For reasons that are often very unfortunate, receiving an inheritance can be both welcome and worrisome news at the very same time. It is an unfortunate truth that in many cases, receiving money from a deceased family member brings out the true colors in other family members.
This is exactly what one Redditor is beginning to understand based on their post in r/legaladvice. With an unknown inheritance amount heading their way, the Redditor is concerned that their father is starting to indicate that he expects the money to be signed over to him as soon as it arrives.
The Family Inheritance
What should have been a happy moment for the Redditor is turning into a potential nightmare. The father is in trouble with the IRS after evading tax payments for many years, got caught, and now owes money. That financial desperation is driving the pressure on his child.
When the Redditor’s grandmother was writing her will, she told the original poster she was leaving the money directly to him because if she had left it to his father, the IRS would have taken it. The logic was straightforward: the father’s outstanding tax debt made any inheritance in his name a likely target for federal collection. By naming her grandchild as the direct beneficiary, the grandmother ensured the money would reach its intended destination.
After the grandmother passed away, the Redditor learned they are receiving a portion of her IRA. The father jumped on this immediately, insisting that the original poster liquidate the account and hand over the proceeds to pay off the father’s wife’s expensive car. The exact dollar amount is unknown, but the Redditor says it exceeds six months of their own income, putting it likely in the tens of thousands.

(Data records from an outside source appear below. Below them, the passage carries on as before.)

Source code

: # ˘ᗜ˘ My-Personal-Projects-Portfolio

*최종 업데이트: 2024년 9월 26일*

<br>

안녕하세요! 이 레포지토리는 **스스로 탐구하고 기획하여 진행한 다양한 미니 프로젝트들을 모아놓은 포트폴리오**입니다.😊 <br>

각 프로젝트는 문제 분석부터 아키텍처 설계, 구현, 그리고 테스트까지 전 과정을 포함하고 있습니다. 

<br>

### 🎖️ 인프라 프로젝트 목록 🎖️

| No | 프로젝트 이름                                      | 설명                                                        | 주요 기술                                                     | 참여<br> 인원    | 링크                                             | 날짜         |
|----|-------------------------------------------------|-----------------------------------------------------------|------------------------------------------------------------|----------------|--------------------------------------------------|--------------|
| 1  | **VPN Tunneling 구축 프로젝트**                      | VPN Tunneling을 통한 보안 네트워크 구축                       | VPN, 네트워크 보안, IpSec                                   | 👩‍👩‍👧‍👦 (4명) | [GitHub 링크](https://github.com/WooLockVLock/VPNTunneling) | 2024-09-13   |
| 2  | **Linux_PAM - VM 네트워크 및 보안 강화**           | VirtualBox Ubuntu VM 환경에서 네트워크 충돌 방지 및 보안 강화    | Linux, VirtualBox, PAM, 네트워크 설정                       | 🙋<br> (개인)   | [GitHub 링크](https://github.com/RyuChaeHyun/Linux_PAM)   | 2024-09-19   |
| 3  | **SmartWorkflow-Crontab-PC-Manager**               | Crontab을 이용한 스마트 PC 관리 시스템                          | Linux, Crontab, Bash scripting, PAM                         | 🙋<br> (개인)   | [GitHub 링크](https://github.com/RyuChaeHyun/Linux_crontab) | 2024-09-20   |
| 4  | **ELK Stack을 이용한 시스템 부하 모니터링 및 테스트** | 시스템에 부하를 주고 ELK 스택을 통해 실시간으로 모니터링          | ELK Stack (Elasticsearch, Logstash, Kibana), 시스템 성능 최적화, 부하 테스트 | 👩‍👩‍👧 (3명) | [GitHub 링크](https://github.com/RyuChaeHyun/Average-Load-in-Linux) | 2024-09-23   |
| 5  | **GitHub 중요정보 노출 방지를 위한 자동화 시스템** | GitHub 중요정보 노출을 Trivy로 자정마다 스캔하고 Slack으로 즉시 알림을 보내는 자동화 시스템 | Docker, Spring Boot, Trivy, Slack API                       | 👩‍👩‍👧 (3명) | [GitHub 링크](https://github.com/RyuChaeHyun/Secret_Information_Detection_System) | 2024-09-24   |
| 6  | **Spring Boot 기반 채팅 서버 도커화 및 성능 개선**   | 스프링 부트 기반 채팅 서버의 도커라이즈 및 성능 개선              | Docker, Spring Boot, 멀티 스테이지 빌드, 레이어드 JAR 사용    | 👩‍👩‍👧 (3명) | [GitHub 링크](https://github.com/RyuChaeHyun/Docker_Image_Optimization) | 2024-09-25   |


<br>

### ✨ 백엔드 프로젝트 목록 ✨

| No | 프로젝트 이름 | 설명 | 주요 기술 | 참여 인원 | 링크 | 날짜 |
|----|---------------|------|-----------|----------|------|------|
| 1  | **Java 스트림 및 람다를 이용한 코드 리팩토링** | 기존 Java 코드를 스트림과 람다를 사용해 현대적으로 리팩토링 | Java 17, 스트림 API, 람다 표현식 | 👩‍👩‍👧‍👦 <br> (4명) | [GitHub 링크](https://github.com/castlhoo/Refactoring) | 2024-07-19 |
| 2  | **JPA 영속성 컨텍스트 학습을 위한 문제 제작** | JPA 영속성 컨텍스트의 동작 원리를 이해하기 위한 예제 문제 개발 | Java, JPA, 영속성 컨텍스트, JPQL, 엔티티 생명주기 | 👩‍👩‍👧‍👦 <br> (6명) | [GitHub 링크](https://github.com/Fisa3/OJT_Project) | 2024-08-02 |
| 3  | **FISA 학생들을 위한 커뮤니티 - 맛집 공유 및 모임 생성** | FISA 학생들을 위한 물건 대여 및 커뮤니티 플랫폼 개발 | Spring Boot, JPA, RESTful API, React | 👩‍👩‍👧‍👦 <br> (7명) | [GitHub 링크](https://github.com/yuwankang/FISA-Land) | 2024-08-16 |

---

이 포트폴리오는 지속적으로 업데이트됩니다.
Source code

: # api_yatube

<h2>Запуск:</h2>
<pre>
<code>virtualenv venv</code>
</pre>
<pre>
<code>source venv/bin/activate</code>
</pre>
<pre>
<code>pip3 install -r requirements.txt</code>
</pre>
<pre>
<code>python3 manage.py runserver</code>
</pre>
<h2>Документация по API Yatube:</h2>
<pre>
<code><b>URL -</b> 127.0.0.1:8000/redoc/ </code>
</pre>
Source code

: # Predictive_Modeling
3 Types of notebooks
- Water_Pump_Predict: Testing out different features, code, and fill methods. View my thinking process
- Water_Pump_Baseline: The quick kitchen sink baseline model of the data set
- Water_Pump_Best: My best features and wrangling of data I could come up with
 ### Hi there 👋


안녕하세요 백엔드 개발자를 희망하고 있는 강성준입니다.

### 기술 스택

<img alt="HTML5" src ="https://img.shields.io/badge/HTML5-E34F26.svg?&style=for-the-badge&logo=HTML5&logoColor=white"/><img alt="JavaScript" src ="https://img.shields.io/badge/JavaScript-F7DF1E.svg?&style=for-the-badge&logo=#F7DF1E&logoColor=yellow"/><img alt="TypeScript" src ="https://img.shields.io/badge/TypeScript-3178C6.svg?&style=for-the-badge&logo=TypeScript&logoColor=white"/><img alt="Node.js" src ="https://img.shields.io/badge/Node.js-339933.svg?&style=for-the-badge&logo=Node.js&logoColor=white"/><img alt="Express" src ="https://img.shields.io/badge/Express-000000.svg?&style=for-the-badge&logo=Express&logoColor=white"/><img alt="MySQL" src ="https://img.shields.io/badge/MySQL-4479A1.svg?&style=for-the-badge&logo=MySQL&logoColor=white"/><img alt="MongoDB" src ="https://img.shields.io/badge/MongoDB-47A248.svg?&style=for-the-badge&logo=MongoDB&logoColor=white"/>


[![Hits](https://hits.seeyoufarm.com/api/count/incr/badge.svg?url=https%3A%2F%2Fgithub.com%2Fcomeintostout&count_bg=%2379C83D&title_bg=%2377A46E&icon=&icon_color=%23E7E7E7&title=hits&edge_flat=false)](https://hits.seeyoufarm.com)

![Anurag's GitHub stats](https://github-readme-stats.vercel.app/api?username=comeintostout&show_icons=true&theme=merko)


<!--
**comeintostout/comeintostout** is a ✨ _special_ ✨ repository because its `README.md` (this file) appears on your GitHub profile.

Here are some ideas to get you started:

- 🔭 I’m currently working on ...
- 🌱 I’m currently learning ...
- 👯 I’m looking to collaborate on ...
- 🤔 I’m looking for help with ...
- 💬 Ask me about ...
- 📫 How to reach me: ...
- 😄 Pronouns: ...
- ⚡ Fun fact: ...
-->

The Redditor firmly believes they did not consent to giving this money to their father and sees no obligation to do so. A more pressing concern is that receiving and then liquidating the funds could disqualify them from social services they currently rely on, leaving them in a genuinely vulnerable financial position. Under IRS final regulations issued in July 2024, beneficiaries of a traditional IRA may also face mandatory annual distributions during years one through nine of the 10-year window, if the grandmother had already reached her Required Beginning Date for RMDs (currently age 73). That requirement adds both tax complexity and a visible paper trail to any decision the Redditor makes.
There Is Good News
As nearly every comment on this Reddit post confirms, the Redditor’s legal position is stronger than the father wants them to believe. A conversation with an estate attorney who can review the will should confirm what commenters already suspect: there is very little the father can do to compel a transfer. Under the One Big Beautiful Bill Act, signed into law on July 4, 2025, the individual federal estate and gift tax exemption rose to $15 million beginning January 1, 2026. The IRS concern here is entirely about the father’s personal tax evasion, not any estate tax on the inherited funds themselves.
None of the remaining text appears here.